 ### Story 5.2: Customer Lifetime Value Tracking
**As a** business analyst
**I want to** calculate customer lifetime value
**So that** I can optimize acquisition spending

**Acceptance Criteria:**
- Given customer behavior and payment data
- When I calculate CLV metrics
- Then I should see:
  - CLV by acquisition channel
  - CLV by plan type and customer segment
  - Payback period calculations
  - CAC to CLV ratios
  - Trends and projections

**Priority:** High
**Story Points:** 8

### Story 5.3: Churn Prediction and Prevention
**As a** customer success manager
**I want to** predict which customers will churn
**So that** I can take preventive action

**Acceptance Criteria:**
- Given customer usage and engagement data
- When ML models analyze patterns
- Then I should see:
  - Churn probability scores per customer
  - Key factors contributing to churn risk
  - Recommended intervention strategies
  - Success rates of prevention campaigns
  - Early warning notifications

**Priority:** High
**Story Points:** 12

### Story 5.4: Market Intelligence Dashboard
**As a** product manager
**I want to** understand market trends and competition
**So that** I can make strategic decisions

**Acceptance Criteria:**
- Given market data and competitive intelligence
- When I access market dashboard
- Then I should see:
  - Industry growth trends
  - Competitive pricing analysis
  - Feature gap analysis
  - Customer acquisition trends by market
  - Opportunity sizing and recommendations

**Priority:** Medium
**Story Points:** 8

...

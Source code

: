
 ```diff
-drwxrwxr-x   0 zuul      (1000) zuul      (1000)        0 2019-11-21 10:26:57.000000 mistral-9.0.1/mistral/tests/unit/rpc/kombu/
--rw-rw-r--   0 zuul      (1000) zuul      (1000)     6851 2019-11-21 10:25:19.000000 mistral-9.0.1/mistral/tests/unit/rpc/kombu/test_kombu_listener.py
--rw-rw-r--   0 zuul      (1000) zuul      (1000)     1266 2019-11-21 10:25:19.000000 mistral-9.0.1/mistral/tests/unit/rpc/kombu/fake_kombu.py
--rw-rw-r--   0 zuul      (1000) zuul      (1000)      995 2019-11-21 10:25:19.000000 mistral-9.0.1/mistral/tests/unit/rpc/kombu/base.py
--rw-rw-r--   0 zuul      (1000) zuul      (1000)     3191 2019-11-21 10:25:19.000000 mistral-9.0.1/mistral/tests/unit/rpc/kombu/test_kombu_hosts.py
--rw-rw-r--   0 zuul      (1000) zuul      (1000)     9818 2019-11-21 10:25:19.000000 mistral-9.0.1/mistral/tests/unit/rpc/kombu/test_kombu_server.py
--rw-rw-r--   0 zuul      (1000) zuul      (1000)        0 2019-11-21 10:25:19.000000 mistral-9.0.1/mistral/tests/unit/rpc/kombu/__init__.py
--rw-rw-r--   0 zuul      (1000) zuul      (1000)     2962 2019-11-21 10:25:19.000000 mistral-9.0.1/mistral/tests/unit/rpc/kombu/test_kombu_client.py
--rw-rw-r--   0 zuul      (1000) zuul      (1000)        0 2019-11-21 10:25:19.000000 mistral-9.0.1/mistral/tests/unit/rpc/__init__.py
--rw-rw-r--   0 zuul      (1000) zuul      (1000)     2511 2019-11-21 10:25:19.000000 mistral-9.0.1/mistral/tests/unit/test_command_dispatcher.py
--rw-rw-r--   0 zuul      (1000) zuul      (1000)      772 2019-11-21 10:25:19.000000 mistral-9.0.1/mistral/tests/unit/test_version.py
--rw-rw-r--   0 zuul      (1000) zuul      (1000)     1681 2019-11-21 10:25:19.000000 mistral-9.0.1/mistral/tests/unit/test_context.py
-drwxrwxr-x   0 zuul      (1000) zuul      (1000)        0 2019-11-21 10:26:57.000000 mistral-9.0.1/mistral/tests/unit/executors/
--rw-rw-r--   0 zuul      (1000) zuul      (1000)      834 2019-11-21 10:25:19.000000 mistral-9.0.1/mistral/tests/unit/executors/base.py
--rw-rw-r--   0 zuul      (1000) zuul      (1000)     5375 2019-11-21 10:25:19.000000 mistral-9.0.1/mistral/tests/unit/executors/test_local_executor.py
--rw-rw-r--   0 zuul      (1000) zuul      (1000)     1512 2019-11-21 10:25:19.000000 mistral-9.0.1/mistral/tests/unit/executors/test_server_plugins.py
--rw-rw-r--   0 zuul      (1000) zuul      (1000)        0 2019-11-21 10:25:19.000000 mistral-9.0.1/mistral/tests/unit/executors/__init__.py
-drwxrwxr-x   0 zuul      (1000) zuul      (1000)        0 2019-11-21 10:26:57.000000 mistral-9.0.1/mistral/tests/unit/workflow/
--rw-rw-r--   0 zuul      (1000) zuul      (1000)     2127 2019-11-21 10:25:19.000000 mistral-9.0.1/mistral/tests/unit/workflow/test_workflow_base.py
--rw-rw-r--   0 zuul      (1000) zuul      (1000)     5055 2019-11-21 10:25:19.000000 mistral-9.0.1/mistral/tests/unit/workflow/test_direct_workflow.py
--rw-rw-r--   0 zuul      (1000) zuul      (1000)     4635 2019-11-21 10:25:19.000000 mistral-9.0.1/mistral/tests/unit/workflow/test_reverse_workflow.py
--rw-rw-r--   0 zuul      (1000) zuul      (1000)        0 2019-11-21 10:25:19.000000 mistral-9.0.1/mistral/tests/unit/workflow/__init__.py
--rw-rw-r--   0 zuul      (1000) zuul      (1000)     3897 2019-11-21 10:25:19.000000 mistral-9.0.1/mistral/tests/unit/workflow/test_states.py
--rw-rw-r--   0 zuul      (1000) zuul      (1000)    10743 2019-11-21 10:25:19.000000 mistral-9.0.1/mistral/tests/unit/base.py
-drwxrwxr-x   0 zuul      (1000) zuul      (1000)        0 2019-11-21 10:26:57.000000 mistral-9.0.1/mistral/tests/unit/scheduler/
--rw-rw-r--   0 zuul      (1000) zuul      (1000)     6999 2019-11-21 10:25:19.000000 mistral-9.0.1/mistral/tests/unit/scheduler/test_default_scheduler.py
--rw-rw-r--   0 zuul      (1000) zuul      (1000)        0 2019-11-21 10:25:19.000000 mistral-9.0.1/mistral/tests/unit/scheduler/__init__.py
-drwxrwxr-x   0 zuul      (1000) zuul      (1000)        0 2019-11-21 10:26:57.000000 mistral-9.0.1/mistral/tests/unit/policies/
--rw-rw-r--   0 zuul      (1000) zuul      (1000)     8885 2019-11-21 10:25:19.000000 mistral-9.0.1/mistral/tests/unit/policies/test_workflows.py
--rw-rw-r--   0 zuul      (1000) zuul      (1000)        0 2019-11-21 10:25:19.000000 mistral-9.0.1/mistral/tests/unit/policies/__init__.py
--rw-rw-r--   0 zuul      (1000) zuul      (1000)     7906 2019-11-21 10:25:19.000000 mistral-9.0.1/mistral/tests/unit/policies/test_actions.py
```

→ **Problem description**:
The exact lines of the material above starting at the one that contains "- CAC to CLV ratios" and ending at the one that contains "- Early warning notifications" are what to retype; leave out everything else.

→ **Task result**:
  - CAC to CLV ratios
  - Trends and projections

**Priority:** High
**Story Points:** 8

### Story 5.3: Churn Prediction and Prevention
**As a** customer success manager
**I want to** predict which customers will churn
**So that** I can take preventive action

**Acceptance Criteria:**
- Given customer usage and engagement data
- When ML models analyze patterns
- Then I should see:
  - Churn probability scores per customer
  - Key factors contributing to churn risk
  - Recommended intervention strategies
  - Success rates of prevention campaigns
  - Early warning notifications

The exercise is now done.